Die bonbonfarben-heitere Welt einer amerikanischen College-Clique aus der ironischen Sicht eines schwulen Regisseurs – das ist die süße Revanche des New Queer Cinema der Endneunziger.

Brendan und Bob, die sich seinerzeit ihre gegenseitige Schwärmerei nicht eingestehen wollten, treffen sich fünf Jahre später auf der Hochzeit eines früheren Kommilitonen. Inzwischen haben beide ihr Coming Out bewältigt, doch ihre Liebe füreinander entpuppt sich als keineswegs erledigt. Ein heilloses Chaos aus Heimlichkeiten, verräterischen Knutschflecken und allgemeiner Hysterie bildet den nicht gerade besinnlichen Hintergrund für verspätete, aber nicht aussichtslose Liebesgeständnisse. „Ja, ich will... naja, vielleicht“ – den ein oder anderen Zweifel an ihren Angebeteten hegen im Verlauf der mehrtägigen Feierlichkeiten fast alle Beteiligten, ob homo oder hetero. Zwar werden einige Karten neu gemischt, doch letztlich winkt das Happy End.

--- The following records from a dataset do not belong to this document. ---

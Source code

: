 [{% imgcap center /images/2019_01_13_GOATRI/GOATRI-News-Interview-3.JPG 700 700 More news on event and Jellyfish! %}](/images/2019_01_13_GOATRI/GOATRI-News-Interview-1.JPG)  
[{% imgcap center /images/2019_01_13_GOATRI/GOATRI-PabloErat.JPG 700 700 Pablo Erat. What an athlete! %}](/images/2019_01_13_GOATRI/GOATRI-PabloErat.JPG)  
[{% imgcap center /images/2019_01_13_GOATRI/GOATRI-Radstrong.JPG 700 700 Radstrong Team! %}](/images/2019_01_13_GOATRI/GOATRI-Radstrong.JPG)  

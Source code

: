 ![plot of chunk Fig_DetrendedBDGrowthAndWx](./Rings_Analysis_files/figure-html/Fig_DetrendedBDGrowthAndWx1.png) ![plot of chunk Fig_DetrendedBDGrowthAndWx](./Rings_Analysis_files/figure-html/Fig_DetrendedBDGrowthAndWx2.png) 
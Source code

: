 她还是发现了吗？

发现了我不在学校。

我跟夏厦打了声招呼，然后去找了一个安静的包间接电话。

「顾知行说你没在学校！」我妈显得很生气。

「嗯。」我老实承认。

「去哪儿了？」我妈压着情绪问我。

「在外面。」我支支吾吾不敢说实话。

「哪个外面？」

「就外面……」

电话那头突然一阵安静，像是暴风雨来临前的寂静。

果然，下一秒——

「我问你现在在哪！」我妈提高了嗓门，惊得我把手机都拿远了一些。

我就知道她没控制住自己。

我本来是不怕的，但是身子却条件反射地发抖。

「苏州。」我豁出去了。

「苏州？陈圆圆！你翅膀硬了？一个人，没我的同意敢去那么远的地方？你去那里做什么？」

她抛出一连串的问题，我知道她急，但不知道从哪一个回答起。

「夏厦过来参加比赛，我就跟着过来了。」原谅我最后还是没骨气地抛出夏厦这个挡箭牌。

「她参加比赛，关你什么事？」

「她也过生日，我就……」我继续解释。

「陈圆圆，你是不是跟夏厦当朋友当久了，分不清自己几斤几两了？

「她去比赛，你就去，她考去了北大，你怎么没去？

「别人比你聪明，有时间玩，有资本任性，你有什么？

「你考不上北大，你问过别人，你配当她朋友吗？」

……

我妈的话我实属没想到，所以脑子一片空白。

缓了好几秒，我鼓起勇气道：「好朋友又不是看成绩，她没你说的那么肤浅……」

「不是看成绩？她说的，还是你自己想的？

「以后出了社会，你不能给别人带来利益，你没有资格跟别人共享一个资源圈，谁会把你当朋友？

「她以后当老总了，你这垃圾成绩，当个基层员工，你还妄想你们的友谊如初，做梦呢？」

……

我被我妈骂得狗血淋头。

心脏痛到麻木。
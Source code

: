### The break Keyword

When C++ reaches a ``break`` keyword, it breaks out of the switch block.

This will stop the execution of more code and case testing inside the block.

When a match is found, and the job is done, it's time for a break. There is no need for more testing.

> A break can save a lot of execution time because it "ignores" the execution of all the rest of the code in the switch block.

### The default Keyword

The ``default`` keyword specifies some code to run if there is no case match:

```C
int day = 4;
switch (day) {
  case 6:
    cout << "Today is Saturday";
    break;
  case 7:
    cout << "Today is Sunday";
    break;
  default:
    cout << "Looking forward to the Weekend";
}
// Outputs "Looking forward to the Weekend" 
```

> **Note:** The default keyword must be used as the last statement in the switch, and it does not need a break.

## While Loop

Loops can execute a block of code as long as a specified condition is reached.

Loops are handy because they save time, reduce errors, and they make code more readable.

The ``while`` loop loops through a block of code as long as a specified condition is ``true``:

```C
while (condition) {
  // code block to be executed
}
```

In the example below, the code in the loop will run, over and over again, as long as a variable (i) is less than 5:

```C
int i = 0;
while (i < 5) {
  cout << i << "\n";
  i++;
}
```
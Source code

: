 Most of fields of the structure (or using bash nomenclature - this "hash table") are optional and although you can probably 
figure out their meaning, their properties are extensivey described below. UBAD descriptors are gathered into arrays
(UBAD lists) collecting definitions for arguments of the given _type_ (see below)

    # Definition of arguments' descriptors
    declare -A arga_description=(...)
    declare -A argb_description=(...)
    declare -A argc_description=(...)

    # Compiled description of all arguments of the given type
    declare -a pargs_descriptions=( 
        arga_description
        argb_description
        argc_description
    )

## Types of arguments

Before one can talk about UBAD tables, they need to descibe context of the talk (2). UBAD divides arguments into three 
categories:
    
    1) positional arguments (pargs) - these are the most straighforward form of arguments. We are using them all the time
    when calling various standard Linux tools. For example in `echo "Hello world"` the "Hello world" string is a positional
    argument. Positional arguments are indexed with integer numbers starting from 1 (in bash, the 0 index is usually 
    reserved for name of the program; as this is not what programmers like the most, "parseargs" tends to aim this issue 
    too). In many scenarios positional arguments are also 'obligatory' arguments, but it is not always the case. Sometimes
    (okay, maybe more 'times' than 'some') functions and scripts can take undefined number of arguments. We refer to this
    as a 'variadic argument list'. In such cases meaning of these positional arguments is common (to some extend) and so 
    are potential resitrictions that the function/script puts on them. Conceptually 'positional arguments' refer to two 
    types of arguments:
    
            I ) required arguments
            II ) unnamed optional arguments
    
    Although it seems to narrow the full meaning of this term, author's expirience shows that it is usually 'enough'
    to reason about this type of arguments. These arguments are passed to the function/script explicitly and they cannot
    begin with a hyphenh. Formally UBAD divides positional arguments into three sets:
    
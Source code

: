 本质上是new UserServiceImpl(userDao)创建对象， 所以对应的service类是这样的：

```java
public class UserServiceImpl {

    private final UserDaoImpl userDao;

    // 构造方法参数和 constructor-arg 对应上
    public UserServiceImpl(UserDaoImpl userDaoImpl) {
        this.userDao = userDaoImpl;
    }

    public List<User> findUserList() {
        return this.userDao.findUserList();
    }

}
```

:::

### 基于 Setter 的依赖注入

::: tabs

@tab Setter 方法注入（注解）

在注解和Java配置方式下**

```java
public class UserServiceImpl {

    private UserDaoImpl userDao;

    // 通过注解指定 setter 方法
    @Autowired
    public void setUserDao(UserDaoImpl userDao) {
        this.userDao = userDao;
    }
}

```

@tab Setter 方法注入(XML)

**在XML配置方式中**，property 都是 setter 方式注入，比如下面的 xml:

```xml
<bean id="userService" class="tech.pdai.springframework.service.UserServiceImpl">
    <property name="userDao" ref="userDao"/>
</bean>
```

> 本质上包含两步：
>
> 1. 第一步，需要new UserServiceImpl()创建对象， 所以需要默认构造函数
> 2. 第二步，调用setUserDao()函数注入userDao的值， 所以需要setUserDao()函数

Regisseur Brian Sloan hat in seinem ersten Spielfilm eine klassische “Screwball”-Komödie geschaffen, in der unter anderem Alexis Arquette wieder einmal als einer der wohl besten schwulen amerikanischen Darsteller brilliert.

 

A Screwball comedy with a modern twist; instead of Kate Hepburn and Cary Grant, it’s Cary Grant and Jimmy Stewart. Two college roommates (victims of mutually unrequited love) meet up five years graduation at their housemate’s wedding. With the introduction of a hunky soap star, the sparks - sexual and verbal, start to fly as the ex-roommates try to navigate their new romance.